Super Sucker: Daniels has a well-meaning dud

1/24/2003
BY CHRISTOPHER BORRELLI
BLADE STAFF WRITER

Jeff Daniels lives in Chelsea, Mich., a small bucolic town just west of Ann Arbor. He grew up in the area and opened the Purple Rose Theater 12 years ago to spotlight local talent and his own theatrical works. When you talk to him, he speaks of the abundance of untapped talent in the upper Midwest, and how he has lived on the coasts and how it's not real, how this is real. He wants to give back, he says, and he puts his time and money where his mouth is.

This is admirable. In my opinion, one movie star or celebrity should adopt every 15-square-mile area of this country, much the way corporations or rich individuals adopt a highway. Jamie Farr or Katie Holmes could adopt Toledo; Halle Berry should take Cleveland; and let's give Stevie Wonder Detroit, you know, for old times' sake.

Having said that, it is with great sadness I report that Mr. Daniels has made a very bad movie showcasing the town and untapped show business resources of Jackson, Mich. Indeed, he seems to have hired the entire population; there is one scene in which every last person in southeast Michigan seems to be cheering a man waving a vacuum cleaner attachment in the air. The scene is meant to be funny because, you see, there is this man and he has a vacuum cleaner attachment and he is waving it and people are going wild. It's not the most, oh, organic moment in American film. One can only hope something relatively nice soon befalls the poor people of Jackson, like a plague of locusts.

The Daniels movie is Super Sucker, and if anything, it is true to its title. Indeed, this is truth in advertising at work. You are now asking yourself: What is this Super Sucker? Never heard of it. Fair enough: So far, Daniels' biggest success as a playwright has been the Upper Peninsula comedy, Escanaba in Da' Moonlight. He adapted that into a very lame movie that didn't do badly in the Michigan-Wisconsin market, and will probably do even better on video.

So he made another film and is distributing it himself. Daniels would like to create a small, homegrown movie troupe. But his sophomore effort as a writer-director is a puzzler, a chaotic Mad, Mad, Mad, Mad World-ish comedy told like an inside joke no one is in on. It doesn't even seem to be particularly specific to the Midwest. The topic is vacuum cleaners; hence the title. Daniels plays a vacuum cleaner salesman obsessed with vacuum cleaners, and remembers vacuum cleaner salesmen of his youth being “Santa, Jesus, and the young Elvis all rolled into one.”

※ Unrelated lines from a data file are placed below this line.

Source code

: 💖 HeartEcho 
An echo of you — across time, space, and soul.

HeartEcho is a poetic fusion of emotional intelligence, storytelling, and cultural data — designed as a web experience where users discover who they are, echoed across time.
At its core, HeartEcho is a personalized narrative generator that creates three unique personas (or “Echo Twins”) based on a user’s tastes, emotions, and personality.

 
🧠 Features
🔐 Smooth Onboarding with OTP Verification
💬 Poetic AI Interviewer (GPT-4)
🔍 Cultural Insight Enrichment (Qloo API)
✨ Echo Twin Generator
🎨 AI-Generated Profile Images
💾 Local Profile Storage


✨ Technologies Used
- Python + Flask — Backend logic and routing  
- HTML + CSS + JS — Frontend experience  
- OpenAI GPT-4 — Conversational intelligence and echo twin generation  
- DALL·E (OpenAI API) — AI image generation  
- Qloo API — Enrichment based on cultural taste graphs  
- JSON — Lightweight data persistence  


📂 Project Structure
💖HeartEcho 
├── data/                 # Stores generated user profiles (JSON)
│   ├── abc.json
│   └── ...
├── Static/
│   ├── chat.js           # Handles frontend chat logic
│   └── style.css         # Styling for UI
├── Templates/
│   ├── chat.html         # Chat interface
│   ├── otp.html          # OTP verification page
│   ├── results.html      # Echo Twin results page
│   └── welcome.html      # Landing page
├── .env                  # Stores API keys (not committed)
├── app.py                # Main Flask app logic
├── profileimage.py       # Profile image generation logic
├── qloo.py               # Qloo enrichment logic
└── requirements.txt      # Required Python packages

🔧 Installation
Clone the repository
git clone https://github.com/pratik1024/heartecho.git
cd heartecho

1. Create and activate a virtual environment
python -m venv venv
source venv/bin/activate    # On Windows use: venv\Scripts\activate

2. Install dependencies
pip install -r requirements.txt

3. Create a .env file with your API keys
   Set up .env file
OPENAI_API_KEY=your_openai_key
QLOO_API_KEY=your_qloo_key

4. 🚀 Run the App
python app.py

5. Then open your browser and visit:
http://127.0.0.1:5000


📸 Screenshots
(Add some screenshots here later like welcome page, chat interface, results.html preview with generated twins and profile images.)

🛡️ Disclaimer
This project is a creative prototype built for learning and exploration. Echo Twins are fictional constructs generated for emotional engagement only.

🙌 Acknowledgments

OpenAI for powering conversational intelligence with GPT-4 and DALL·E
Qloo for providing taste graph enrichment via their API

You're supposed to laugh there. Other suggested laughs include: Dozens of lines using the word “suck,” a restaurant full of vacuum cleaner salesmen chanting “steak and beans,” the Fargo-like accent of a few salespeople, and a naked man hanging from the back of a speeding vacuum repair van. There are still more, including: a man trying to pry a vacuum cleaner from his dead mother's hands, a cat eaten by a vacuum, numerous bad wigs and bad sport coats on the salesmen, a man wrestling a vacuum , salesmen concerned they've “gone negative,” and sex with a vacuum cleaner. There's an extended cameo from Dawn Wells, the actress who played Mary Ann on Gilligan's Island, who plays Dawn Wells, Super Sucker spokeswoman, upset how her name is being used. I can only imagine.

I haven't a clue what this movie is about. I believe it is intended as a satire of something: Midwest personalities, obsession, salesmen, nostalgia. Daniels is a good actor in so many films, fast ones (Speed) and slow (Terms of Endearment), high ones (The Hours) and low (Dumb and Dumber). But as a filmmaker, he is pure Ed Wood, enthusiastic and oblivious. My guess is he used the inspired lunacy of Barry Levinson's Tin Men as a starting point, and then unwittingly removed all the poignancy.

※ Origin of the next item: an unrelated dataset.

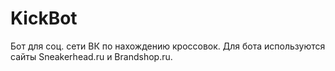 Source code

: # KickBot
Бот для соц. сети ВК по нахождению кроссовок.
Для бота используются сайты Sneakerhead.ru и Brandshop.ru.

There's a sense here of someone cracking himself up while he's writing the screenplay but failing to run the gags by a second party. His plot involves rival cleaner salesmen, though I say that only through deduction. It is easy to describe a bad movie as a Saturday Night Live skit stretched to 90 minutes, but Lorne Michaels, as blase as he is, would have never let this move beyond the idea stage. Even the box the Super Sucker comes in is bad. If there's any good in all this, it's that, again, Daniels hired locals to make it. Approach it on this level, as a community art project charging $9 a head.